Do these differences seem semantic? To Jean Ramsey and Dale Fitzgibbons (reference below) they typify three modes of teaching, each located at a different place on a continuum. In the traditional mode, teachers pass on knowledge. Ramsey and Fitzgibbons note that most teachers have moved beyond this conception to a point on the continuum where they find themselves doing activities, exercises, leading discussions, and otherwise working to engage and involve students. But they observe that most learner-centered teaching still rests on teacher-initiated techniques. They see a place on the continuum beyond this, a place that simply puts the teacher among the students. “We’re here to learn together and you (the students) are as much a source of our learning as I (the teacher).” (p. 337) This “being” with students creates a kind of ultimate learning community.
“Being classes,” as the authors refer to them, rest on the belief that students themselves control what they are learning. Teachers cannot learn content for students — that one’s easy. But neither can teachers force students to learn what they are teaching. From any given learning experience, students will take vastly different things. They learn in different ways and filter all learning experiences through the unique set of past experiences. If you doubt these premises, the authors challenge you to take a learning experience that has occurred in your class, maybe a good student presentation, an exercise or an especially animated discussion, and immediately after its conclusion, ask students to write a paragraph about what they learned. “You may find yourself amazed at what some of them learn. What was intended as the major learning may pass them by completely, whereas some of their learnings may be unexpected, and unintended.” (p. 339)
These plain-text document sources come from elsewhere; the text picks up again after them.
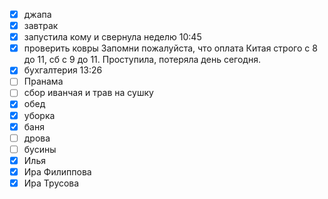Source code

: - [x] джапа
- [x] завтрак
- [x] запустила кому и свернула неделю 10:45
- [x] проверить ковры
Запомни пожалуйста, что оплата Китая строго с 8 до 11, сб с 9 до 11. Проступила, потеряла день сегодня.
- [x] бухгалтерия 13:26
- [ ] Пранама
- [ ] сбор иванчая и трав на сушку
- [x] обед
- [x] уборка
- [x] баня
- [ ] дрова
- [ ] бусины
- [x] Илья
- [x] Ира Филиппова
- [x] Ира Трусова
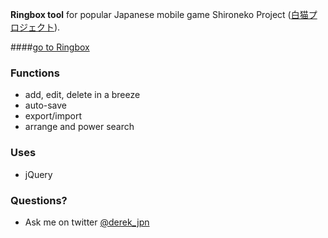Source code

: **Ringbox tool** for popular Japanese mobile game Shironeko Project ([白猫プロジェクト](http://colopl.co.jp/shironekoproject "白猫プロジェクト")).

####[go to Ringbox](https://dragonairex.github.io/shironeko_ringbox "Ringbox")

### Functions
* add, edit, delete in a breeze
* auto-save
* export/import
* arrange and power search

### Uses
* jQuery

### Questions?
* Ask me on twitter [@derek_jpn](https://twitter.com/derek_jpn "@derek_jpn")
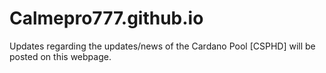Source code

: # Calmepro777.github.io

Updates regarding the updates/news of the Cardano Pool [CSPHD] will be posted on this webpage.  
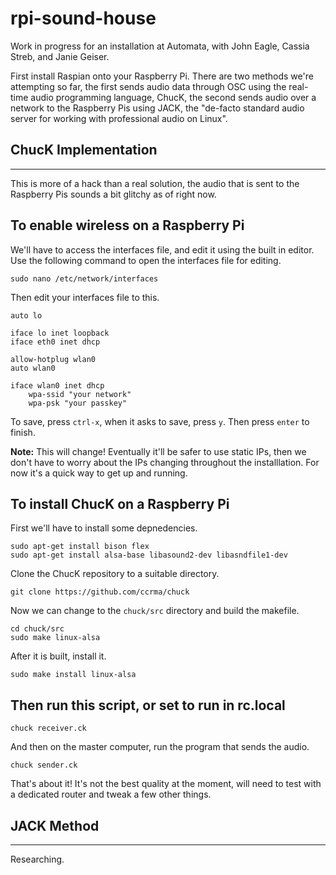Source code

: # rpi-sound-house
Work in progress for an installation at Automata, with John Eagle, Cassia Streb, and Janie Geiser.

First install Raspian onto your Raspberry Pi. There are two methods we're attempting so far, the first sends audio data through OSC using the real-time audio programming language, ChucK, the second sends audio over a network to the Raspberry Pis using JACK, the "de-facto standard audio server for working with professional audio on Linux".

ChucK Implementation
--------------------
--------------------

This is more of a hack than a real solution, the audio that is sent to the Raspberry Pis sounds a bit glitchy as of right now.

To enable wireless on a Raspberry Pi
------------------------------------

We'll have to access the interfaces file, and edit it using the built in editor. Use the following command to open the interfaces file for editing.

    sudo nano /etc/network/interfaces

Then edit your interfaces file to this.

    auto lo

    iface lo inet loopback
    iface eth0 inet dhcp

    allow-hotplug wlan0
    auto wlan0

    iface wlan0 inet dhcp
        wpa-ssid "your network"
        wpa-psk "your passkey"

To save, press `ctrl-x`, when it asks to save, press `y`. Then press `enter` to finish.

**Note:** This will change! Eventually it'll be safer to use static IPs, then we don't have to worry about the IPs changing throughout the installlation. For now it's a quick way to get up and running.

To install ChucK on a Raspberry Pi
----------------------------------

First we'll have to install some depnedencies.

    sudo apt-get install bison flex
    sudo apt-get install alsa-base libasound2-dev libasndfile1-dev

Clone the ChucK repository to a suitable directory.

    git clone https://github.com/ccrma/chuck

Now we can change to the `chuck/src` directory and build the makefile.

    cd chuck/src
    sudo make linux-alsa

After it is built, install it.

    sudo make install linux-alsa

Then run this script, or set to run in rc.local
-----------------------------------------------

    chuck receiver.ck

And then on the master computer, run the program that sends the audio.

    chuck sender.ck

That's about it! It's not the best quality at the moment, will need to test with a dedicated router and tweak a few other things.

JACK Method
-----------
-----------

Researching.
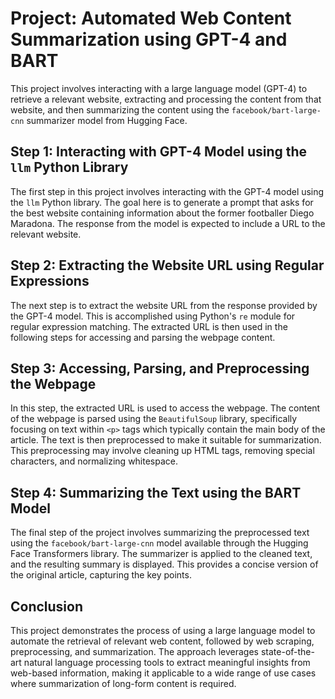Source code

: # Project: Automated Web Content Summarization using GPT-4 and BART

This project involves interacting with a large language model (GPT-4) to retrieve a relevant website, extracting and processing the content from that website, and then summarizing the content using the `facebook/bart-large-cnn` summarizer model from Hugging Face.

## Step 1: Interacting with GPT-4 Model using the `llm` Python Library

The first step in this project involves interacting with the GPT-4 model using the `llm` Python library. The goal here is to generate a prompt that asks for the best website containing information about the former footballer Diego Maradona. The response from the model is expected to include a URL to the relevant website.

## Step 2: Extracting the Website URL using Regular Expressions

The next step is to extract the website URL from the response provided by the GPT-4 model. This is accomplished using Python's `re` module for regular expression matching. The extracted URL is then used in the following steps for accessing and parsing the webpage content.

## Step 3: Accessing, Parsing, and Preprocessing the Webpage

In this step, the extracted URL is used to access the webpage. The content of the webpage is parsed using the `BeautifulSoup` library, specifically focusing on text within `<p>` tags which typically contain the main body of the article. The text is then preprocessed to make it suitable for summarization. This preprocessing may involve cleaning up HTML tags, removing special characters, and normalizing whitespace.

## Step 4: Summarizing the Text using the BART Model

The final step of the project involves summarizing the preprocessed text using the `facebook/bart-large-cnn` model available through the Hugging Face Transformers library. The summarizer is applied to the cleaned text, and the resulting summary is displayed. This provides a concise version of the original article, capturing the key points.

## Conclusion

This project demonstrates the process of using a large language model to automate the retrieval of relevant web content, followed by web scraping, preprocessing, and summarization. The approach leverages state-of-the-art natural language processing tools to extract meaningful insights from web-based information, making it applicable to a wide range of use cases where summarization of long-form content is required.

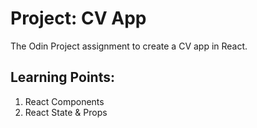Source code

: # Project: CV App

The Odin Project assignment to create a CV app in React.

## Learning Points:

1. React Components
2. React State & Props
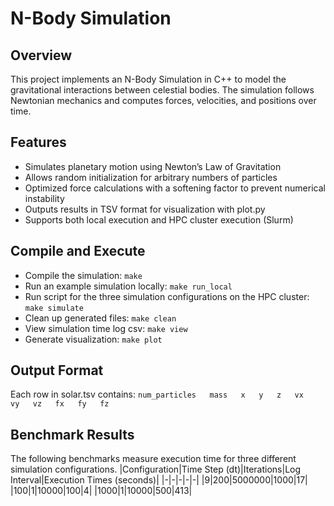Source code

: # N-Body Simulation

## Overview
This project implements an N-Body Simulation in C++ to model the gravitational interactions between celestial bodies. The simulation follows Newtonian mechanics and computes forces, velocities, and positions over time.

## Features
- Simulates planetary motion using Newton’s Law of Gravitation
- Allows random initialization for arbitrary numbers of particles
- Optimized force calculations with a softening factor to prevent numerical instability
- Outputs results in TSV format for visualization with plot.py
- Supports both local execution and HPC cluster execution (Slurm)

## Compile and Execute
- Compile the simulation:
`make`
- Run an example simulation locally:
`make run_local`
- Run script for the three simulation configurations on the HPC cluster:
`make simulate`
- Clean up generated files:
`make clean`
- View simulation time log csv:
`make view`
- Generate visualization:
`make plot`

## Output Format
Each row in solar.tsv contains:
`num_particles   mass   x   y   z   vx   vy   vz   fx   fy   fz`
 
## Benchmark Results
The following benchmarks measure execution time for three different simulation configurations.
|Configuration|Time Step (dt)|Iterations|Log Interval|Execution Times (seconds)|
|-|-|-|-|-|
|9|200|5000000|1000|17|
|100|1|10000|100|4|
|1000|1|10000|500|413|
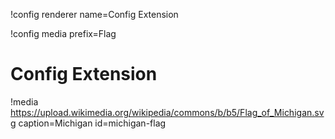 !config renderer name=Config Extension

!config media prefix=Flag

# Config Extension

!media https://upload.wikimedia.org/wikipedia/commons/b/b5/Flag_of_Michigan.svg caption=Michigan id=michigan-flag
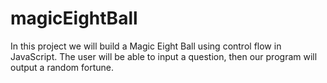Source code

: # magicEightBall
In this project we will build a Magic Eight Ball using control flow in JavaScript.  The user will be able to input a question, then our program will output a random fortune.
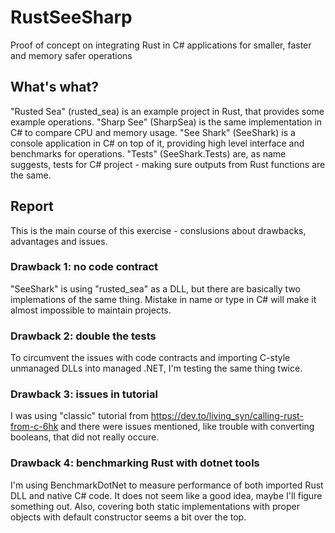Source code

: # RustSeeSharp

Proof of concept on integrating Rust in C# applications for smaller, faster and memory safer operations

## What's what?

"Rusted Sea" (rusted_sea) is an example project in Rust, that provides some example operations.
"Sharp See" (SharpSea) is the same implementation in C# to compare CPU and memory usage.
"See Shark" (SeeShark) is a console application in C# on top of it, providing high level interface and benchmarks for operations.
"Tests" (SeeShark.Tests) are, as name suggests, tests for C# project - making sure outputs from Rust functions are the same.

## Report

This is the main course of this exercise - conslusions about drawbacks, advantages and issues.

### Drawback 1: no code contract

"SeeShark" is using "rusted_sea" as a DLL, but there are basically two implemations of the same thing.
Mistake in name or type in C# will make it almost impossible to maintain projects.

### Drawback 2: double the tests

To circumvent the issues with code contracts and importing C-style unmanaged DLLs into managed .NET, I'm testing the same thing twice.

### Drawback 3: issues in tutorial

I was using "classic" tutorial from <https://dev.to/living_syn/calling-rust-from-c-6hk> and there were issues mentioned, like trouble with converting booleans, that did not really occure.

### Drawback 4: benchmarking Rust with dotnet tools

I'm using BenchmarkDotNet to measure performance of both imported Rust DLL and native C# code. It does not seem like a good idea, maybe I'll figure something out. Also, covering both static implementations with proper objects with default constructor seems a bit over the top. 
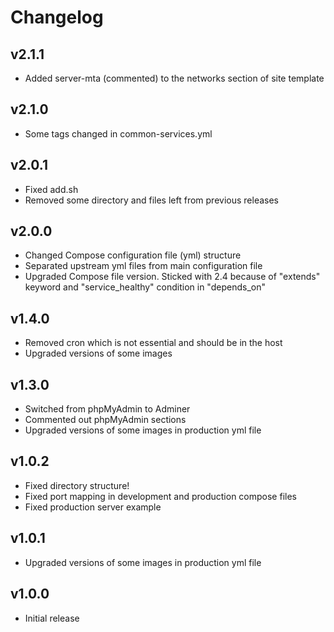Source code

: # Changelog

## v2.1.1

- Added server-mta (commented) to the networks section of site template

## v2.1.0

- Some tags changed in common-services.yml

## v2.0.1

- Fixed add.sh
- Removed some directory and files left from previous releases

## v2.0.0

- Changed Compose configuration file (yml) structure
- Separated upstream yml files from main configuration file
- Upgraded Compose file version. Sticked with 2.4 because of "extends" keyword and "service_healthy" condition in "depends_on"

## v1.4.0

- Removed cron which is not essential and should be in the host
- Upgraded versions of some images

## v1.3.0

- Switched from phpMyAdmin to Adminer
- Commented out phpMyAdmin sections
- Upgraded versions of some images in production yml file

## v1.0.2

- Fixed directory structure!
- Fixed port mapping in development and production compose files
- Fixed production server example

## v1.0.1

- Upgraded versions of some images in production yml file

## v1.0.0

- Initial release
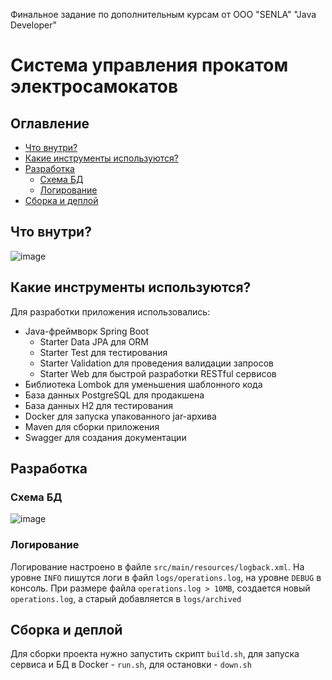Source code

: Финальное задание по дополнительным курсам от ООО "SENLA" "Java Developer"

# Система управления прокатом электросамокатов

## Оглавление
- [Что внутри?](#what_inside)
- [Какие инструменты используются?](#tools)
- [Разработка](#development)
    - [Схема БД](#scheme) 
    - [Логирование](#logging)
- [Сборка и деплой](#build_and_deploy)

## <a name="what_inside"></a> Что внутри?

![image](https://user-images.githubusercontent.com/71013663/190074470-a3e2a7a0-a18b-472f-923c-4f71f2af5423.png)

## <a name="tools"></a> Какие инструменты используются?

Для разработки приложения использовались:
- Java-фреймворк Spring Boot
    - Starter Data JPA для ORM
    - Starter Test для тестирования
    - Starter Validation для проведения валидации запросов
    - Starter Web для быстрой разработки RESTful сервисов
- Библиотека Lombok для уменьшения шаблонного кода
- База данных PostgreSQL для продакшена
- База данных H2 для тестирования
- Docker для запуска упакованного jar-архива
- Maven для сборки приложения
- Swagger для создания документации

## <a name="development"></a> Разработка
### <a name="scheme"></a> Схема БД


![image](https://user-images.githubusercontent.com/71013663/190073860-f5b587f5-5d65-47e9-bd2e-5dba09d26fab.png)

### <a name="logging"></a> Логирование

Логирование настроено в файле `src/main/resources/logback.xml`. На уровне `INFO` пишутся логи в файл `logs/operations.log`, на уровне `DEBUG` в консоль. При размере файла `operations.log > 10MB`, создается новый `operations.log`, а старый добавляется в `logs/archived` 

## <a name="build_and_deploy"></a> Сборка и деплой

Для сборки проекта нужно запустить скрипт `build.sh`, для запуска сервиса и БД в Docker - `run.sh`, для остановки - `down.sh`
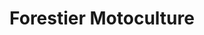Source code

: ---
title: "Forestier Motoculture"
url: /carentoir/forestier-motoculture/
shop: Landwirtschaftlich
---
Applying these assumptions in a classroom changes the role of both teachers and students. For teachers, it introduces ambiguity and uncertainty in classroom. “Content emerges spontaneously, and often serendipitously, from the process. There is no way to anticipate the learning opportunities that may emerge.” (p. 341) This means teachers must be grounded well enough in a topic area that they can go with the flow — respond with the content when, where, and on what topic it is needed.
As for students, in these kinds of learning environments, compliance is not enough. Cooperation won’t carry the day, and students need to bring commitment — an enthusiastic involvement in their own learning and the learning of others. Students and teachers engage in an exploration of ideas. In these classrooms, questions are valued more than answers.
“Being in the classroom” is at the far end of the learning continuum — well beyond where even the learner-centered among us have ventured with our teaching. But this article offers lots of encouragement to push toward this place of diminished structure. The authors repeatedly point out that “being is not just nondoing. Being classes have purpose and a clearly visible process to them.” (p. 354) In fact, the syllabus excerpt included in the article looks and sounds quite conventional. Students are doing written work, taking exams, and preparing projects. These two authors see course design as the creation of a “container,” the setting of boundaries within which students are given the freedom to self-organize their learning.
They also see viability for all three modes of teaching and see the possibility of all three being used in the same course. “What we advocate here is active and overt choice about where to operate on the doing-being continuum.” (p. 354) Those choices may depend on the nature of the content, the objectives of the course as well as where students are in their own development. They use different amounts of each depending on the time trajectory of the course — less of the being mode at the beginning; more at the end.
This article raises many questions, but a set of inserts appearing in the article describes actual classroom experiences that attest to powerful learning experiences happening when teachers are there in the learning process with students.
Reference: Ramsey, V. J. and Fitzgibbons, D. E. (2005). Being in the classroom. Journal of Management Education, 29 (2), 333-356.